My dad would have loved being here with them, I remember thinking back then.
I walk the boards every week now, usually alone. Some days my daughter offers to come with me, but sleep is still more precious to her than an early morning stroll with her mom.
Perhaps it is better this way. I mentally count the street signs. For the past six years, I have avoided walking past my mom’s condo, afraid the giant high rise would swallow me up, punishing me for being here when my mom is not.

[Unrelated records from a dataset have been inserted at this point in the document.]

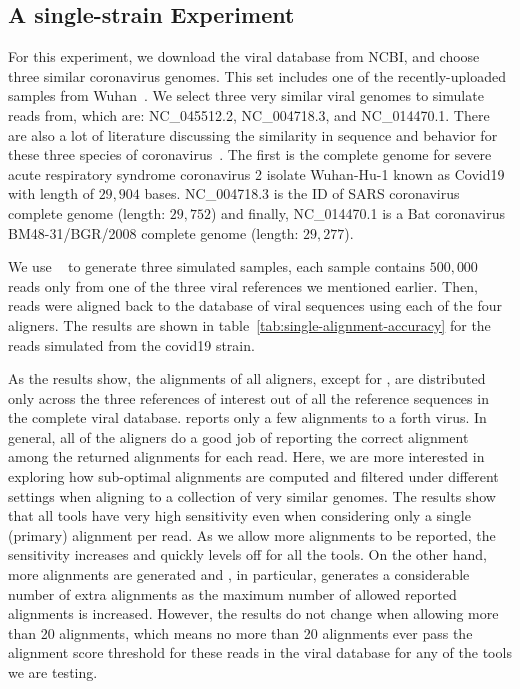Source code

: \subsection{A single-strain Experiment}

For this experiment, we download the viral database from NCBI,
and choose three similar coronavirus genomes.
This set includes one of the recently-uploaded samples from Wuhan~\citep{wu2020new,baranov2005programmed}.
We select three very similar viral genomes to simulate reads from, which are: NC\_045512.2, NC\_004718.3, 
and NC\_014470.1. There are also a lot of literature discussing the similarity in sequence and behavior for 
these three species of coronavirus~\citep{wang2020unique,zhang2020probable,tang2020origin}.
The first is the complete genome for severe acute respiratory syndrome coronavirus 2 isolate Wuhan-Hu-1
known as Covid19 with length of $29,904$ bases. NC\_004718.3 is the ID of SARS coronavirus complete genome 
(length: $29,752$) and finally, NC\_014470.1 is a Bat coronavirus BM48-31/BGR/2008 complete genome 
(length: $29,277$).

We use \mason~\citep{holtgrewe2010mason} to generate three simulated samples,
each sample contains $500,000$ reads only from one of the three viral references 
we mentioned earlier. Then, reads were aligned back to the database of viral 
sequences using each of the four aligners. The results are shown in 
table~\ref{tab:single-alignment-accuracy} for the reads simulated from the covid19 strain.

As the results show, the alignments of all aligners, except for \debga, are distributed only 
across the three references of interest out of all the reference sequences in the complete viral database.
\debga reports only a few alignments to a forth virus.  In general, all of the aligners do 
a good job of reporting the correct alignment among the returned alignments for each read.
Here, we are more interested in exploring how sub-optimal alignments are computed and 
filtered under different settings when aligning to a collection of very similar genomes.
The results show that all tools have very high sensitivity even when considering only 
a single (primary) alignment per read.  As we allow more alignments to be reported, 
the sensitivity increases and quickly levels off for all the tools.  On the other hand, 
more alignments are generated and \bt, in particular, generates a considerable number 
of extra alignments as the maximum number of allowed reported alignments is increased.
However, the results do not change when allowing more than 20 alignments, 
which means no more than 20 alignments ever pass the alignment score threshold for these reads in the 
viral database for any of the tools we are testing.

I am lost, navigating my thoughts between the past, the present and the future. Stuck in between what it real, and what is left behind. I look ahead one more time and see my parents waiting, still smiling, unfazed by barking dogs, rollerblades, and the occasional rolling car.
A trail of casinos, some shuttered, pave an elusive gateway to the past. I have walked close to a mile but have still not reached them. Are they walking towards me or backwards? I squint again. I rehearse what I will say when we meet. The waves crash. I feel like I am floating. Someone is talking to me. “Good to see you too. Yes, it’s been a long time. Yes. Yes, everyone is wonderful,” I feel my lips say.
I can’t walk any further. The destination is just an updated mirage I once believed existed. It is time to turn around and walk back to my beach home, where my family is waiting.